I also remember seeing his cameo performance as the nudist guitar-playing Turk Thrust in `A Shot in the Dark` when he declined to appear in the cast list under his own name, preferring to be listed as Turk Thrust - a decision which, along with his performance in that brief role, seemed somehow to confirm his fun loving, modest yet wholly admirable attitude to life.   He was one of the good guys and I was sorry to learn that he has left us even though in doing so he has left an impressive body of work for us to enjoy. 

Wednesday, May 08, 2013

This time yesterday I was getting a bit fretful about last evening`s encounter between a resurgent Wigan Athletic and a `nothing to play for` Swansea City, the result of which could have had an effect on the relegation finale of the Premier League.   A Wigan win and a crescendo of bum squeaking would follow from Newcastle to Norwich, Birmingham, Fulham and even the branch line of Southampton, whereas a win for Swansea would allow breathing to become more easy for us Saints fans.   In the event, Swansea won 3-2, cue sighs of relief except in Wigan whose chances of survival now appear slim.

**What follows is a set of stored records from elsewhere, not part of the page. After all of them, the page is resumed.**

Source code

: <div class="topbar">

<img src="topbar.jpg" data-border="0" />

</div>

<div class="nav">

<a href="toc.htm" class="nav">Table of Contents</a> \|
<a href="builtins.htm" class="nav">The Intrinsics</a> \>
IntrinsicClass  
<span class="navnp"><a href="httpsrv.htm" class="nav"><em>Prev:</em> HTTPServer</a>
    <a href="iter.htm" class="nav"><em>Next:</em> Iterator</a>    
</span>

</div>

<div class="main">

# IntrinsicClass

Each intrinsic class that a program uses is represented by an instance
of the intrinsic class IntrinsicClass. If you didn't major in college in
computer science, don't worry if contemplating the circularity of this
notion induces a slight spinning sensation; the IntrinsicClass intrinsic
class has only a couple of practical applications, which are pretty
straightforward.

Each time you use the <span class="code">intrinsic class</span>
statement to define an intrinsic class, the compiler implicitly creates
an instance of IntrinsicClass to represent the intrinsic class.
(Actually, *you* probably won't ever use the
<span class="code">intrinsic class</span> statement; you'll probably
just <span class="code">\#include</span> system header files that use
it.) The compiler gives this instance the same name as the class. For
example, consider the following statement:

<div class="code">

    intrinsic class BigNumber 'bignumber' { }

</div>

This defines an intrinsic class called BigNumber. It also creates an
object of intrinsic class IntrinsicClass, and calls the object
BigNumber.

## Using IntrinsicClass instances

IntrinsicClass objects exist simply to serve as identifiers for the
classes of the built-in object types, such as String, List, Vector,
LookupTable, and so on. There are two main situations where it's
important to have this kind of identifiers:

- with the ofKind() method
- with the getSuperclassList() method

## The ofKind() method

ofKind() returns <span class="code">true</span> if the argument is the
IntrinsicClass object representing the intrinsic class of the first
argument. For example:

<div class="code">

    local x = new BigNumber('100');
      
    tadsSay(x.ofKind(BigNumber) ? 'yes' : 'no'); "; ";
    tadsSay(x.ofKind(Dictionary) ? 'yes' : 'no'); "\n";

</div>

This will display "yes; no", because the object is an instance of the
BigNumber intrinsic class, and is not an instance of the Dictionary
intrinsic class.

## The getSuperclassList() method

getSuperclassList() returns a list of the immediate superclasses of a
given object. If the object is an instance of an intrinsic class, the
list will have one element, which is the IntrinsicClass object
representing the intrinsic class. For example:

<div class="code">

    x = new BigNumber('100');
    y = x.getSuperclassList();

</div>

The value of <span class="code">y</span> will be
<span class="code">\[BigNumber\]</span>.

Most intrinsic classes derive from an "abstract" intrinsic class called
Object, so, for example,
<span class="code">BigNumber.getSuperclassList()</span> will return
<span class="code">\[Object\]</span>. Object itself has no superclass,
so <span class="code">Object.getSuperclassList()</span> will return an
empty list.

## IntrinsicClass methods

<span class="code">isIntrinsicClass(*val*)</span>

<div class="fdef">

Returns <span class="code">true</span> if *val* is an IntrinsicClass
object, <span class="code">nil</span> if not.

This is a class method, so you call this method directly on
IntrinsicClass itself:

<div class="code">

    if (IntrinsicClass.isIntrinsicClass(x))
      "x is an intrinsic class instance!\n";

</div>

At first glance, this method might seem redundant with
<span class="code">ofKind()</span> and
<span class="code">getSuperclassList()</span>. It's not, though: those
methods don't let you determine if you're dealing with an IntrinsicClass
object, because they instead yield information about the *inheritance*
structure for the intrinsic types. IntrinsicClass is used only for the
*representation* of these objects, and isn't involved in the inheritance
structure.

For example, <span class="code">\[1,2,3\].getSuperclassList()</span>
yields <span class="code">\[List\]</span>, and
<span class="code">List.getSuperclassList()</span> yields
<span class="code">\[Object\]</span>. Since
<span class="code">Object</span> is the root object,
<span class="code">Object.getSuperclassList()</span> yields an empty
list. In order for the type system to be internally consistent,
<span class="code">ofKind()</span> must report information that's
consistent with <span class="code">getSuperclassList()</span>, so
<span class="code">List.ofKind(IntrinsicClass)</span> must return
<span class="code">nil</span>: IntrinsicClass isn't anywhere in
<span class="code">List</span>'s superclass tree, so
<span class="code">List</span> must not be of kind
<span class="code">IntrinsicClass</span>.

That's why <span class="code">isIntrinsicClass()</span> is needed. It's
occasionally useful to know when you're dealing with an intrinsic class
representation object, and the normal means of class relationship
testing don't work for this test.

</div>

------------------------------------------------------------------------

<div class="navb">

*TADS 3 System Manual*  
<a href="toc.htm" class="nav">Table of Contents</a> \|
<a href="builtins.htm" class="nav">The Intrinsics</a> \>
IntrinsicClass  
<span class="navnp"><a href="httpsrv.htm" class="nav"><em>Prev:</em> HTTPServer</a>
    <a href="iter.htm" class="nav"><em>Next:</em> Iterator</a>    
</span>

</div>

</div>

So I went to bed a little happier than might have been the case, only to wake up to the news that, at long last, the glowering presence of `Sir` Alex Ferguson will be no more on the touchlines of the land.   After 26 years and 38 trophies he has decided to step aside as Manchester United manager, take his place on the board and bring all his qualities of diplomacy and restraint to a new role as club `ambassador.`  Not sure you could make it up.

Now, of course, one has to acknowledge his record in producing all those trophies over all those years and in a sense I have no quarrel with what he has achieved.   But it is the manner in which those achievements have been reached which has always irked.   His `philosophy` of management by rant, hair drier and pugnacious aggression has not been one to encourage any feelings of warmth towards Old Trafford.   

And when the sycophantic fawnings over Ferguson have died down, we are simply left with yet another dinosaur shuffling off to the swamp.  I wish him no ill in his overdue retirement but I just know that life will be that much more tolerable now that he has decided to go.

So, in the course of half a day, any lingering concerns about Southampton`s survival have, thanks to Wigan`s defensive ineptitude, largely disappeared and Ferguson finally leaving the field of play have between them conspired to bring relief all round.   What a difference a day makes.


Tomorrow our eldest granddaughter celebrates her 21st birthday and we`re looking forward to seeing her on her big day.   And it reminded me once again of my own 21st birthday which was spent in bizarre circumstances.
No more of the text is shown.